# TASK DESCRIPTION
Please output exactly the part of the records below that opens with the line containing "mit projektbeteiligten Unternehmen" and closes with the line containing "- Welche strategischen", both lines included, and nothing else.
### SUPPLIED INFORMATION
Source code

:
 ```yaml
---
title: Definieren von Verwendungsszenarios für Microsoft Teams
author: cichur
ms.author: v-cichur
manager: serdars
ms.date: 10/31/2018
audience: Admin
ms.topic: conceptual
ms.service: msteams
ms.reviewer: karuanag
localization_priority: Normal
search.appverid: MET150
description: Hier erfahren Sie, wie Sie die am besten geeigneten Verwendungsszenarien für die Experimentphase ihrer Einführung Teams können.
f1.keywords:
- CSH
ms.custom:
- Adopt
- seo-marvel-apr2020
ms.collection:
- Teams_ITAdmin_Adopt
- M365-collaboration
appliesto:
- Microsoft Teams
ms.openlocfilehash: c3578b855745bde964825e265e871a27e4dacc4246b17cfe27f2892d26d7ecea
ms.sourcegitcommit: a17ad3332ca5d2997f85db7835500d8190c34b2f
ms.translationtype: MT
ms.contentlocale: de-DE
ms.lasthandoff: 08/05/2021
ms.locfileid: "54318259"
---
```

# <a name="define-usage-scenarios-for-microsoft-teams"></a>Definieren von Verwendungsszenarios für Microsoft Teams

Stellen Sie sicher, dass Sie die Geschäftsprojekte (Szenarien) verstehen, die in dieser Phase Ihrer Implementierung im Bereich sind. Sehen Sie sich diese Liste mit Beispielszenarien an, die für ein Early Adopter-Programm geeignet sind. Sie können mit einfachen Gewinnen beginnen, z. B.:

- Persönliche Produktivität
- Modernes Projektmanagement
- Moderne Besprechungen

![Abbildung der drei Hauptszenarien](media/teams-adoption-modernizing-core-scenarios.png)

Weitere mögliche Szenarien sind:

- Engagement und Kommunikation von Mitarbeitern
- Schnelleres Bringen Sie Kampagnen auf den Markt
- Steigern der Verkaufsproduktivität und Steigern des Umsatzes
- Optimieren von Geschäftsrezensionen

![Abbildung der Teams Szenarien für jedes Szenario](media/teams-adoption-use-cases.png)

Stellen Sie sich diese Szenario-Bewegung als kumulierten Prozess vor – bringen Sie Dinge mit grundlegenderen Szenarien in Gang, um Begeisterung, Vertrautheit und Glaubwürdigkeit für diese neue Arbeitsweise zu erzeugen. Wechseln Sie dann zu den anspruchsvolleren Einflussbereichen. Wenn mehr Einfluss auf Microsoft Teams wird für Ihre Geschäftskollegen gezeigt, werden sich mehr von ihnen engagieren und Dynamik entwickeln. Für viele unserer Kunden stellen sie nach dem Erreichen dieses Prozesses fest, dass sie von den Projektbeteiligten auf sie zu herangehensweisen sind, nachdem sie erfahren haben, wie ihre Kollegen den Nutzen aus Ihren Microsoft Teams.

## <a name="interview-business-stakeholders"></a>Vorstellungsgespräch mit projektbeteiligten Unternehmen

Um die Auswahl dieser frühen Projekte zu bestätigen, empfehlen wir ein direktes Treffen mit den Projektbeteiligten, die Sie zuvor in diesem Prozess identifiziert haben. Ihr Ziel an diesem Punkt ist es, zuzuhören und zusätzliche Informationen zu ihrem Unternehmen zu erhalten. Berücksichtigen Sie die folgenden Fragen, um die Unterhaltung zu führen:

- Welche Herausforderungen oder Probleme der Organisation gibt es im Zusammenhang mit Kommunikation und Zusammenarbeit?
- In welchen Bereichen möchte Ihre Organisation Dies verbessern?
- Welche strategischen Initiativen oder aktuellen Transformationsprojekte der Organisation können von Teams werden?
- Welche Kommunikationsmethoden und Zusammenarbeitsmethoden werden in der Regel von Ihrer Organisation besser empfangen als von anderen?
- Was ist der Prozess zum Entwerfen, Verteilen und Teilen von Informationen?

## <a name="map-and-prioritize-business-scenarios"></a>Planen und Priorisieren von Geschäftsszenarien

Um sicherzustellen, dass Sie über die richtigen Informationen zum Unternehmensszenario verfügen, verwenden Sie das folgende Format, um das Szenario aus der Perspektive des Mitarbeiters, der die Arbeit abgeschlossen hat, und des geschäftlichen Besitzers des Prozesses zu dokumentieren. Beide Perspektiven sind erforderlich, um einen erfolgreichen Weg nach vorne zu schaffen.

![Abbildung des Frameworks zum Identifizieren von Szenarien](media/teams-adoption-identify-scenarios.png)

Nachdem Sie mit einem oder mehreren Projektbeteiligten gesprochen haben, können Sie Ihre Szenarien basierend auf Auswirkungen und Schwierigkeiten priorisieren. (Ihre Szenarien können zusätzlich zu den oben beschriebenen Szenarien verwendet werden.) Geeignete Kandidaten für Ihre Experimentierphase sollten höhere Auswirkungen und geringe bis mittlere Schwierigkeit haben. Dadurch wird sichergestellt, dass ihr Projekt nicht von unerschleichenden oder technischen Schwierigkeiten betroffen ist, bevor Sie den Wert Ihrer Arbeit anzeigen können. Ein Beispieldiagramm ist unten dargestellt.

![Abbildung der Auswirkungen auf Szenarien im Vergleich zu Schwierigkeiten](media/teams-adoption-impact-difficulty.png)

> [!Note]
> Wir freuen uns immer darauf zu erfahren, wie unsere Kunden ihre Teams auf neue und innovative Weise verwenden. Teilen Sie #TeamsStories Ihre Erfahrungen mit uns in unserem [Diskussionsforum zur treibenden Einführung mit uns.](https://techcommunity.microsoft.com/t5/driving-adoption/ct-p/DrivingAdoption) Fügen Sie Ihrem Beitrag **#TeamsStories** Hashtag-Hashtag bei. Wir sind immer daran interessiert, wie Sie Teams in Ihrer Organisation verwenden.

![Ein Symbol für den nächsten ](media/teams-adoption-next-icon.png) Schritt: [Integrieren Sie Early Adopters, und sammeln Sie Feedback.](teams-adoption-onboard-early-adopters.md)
######
# YOUR SOLUTION
## <a name="interview-business-stakeholders"></a>Vorstellungsgespräch mit projektbeteiligten Unternehmen

Um die Auswahl dieser frühen Projekte zu bestätigen, empfehlen wir ein direktes Treffen mit den Projektbeteiligten, die Sie zuvor in diesem Prozess identifiziert haben. Ihr Ziel an diesem Punkt ist es, zuzuhören und zusätzliche Informationen zu ihrem Unternehmen zu erhalten. Berücksichtigen Sie die folgenden Fragen, um die Unterhaltung zu führen:

- Welche Herausforderungen oder Probleme der Organisation gibt es im Zusammenhang mit Kommunikation und Zusammenarbeit?
- In welchen Bereichen möchte Ihre Organisation Dies verbessern?
- Welche strategischen Initiativen oder aktuellen Transformationsprojekte der Organisation können von Teams werden?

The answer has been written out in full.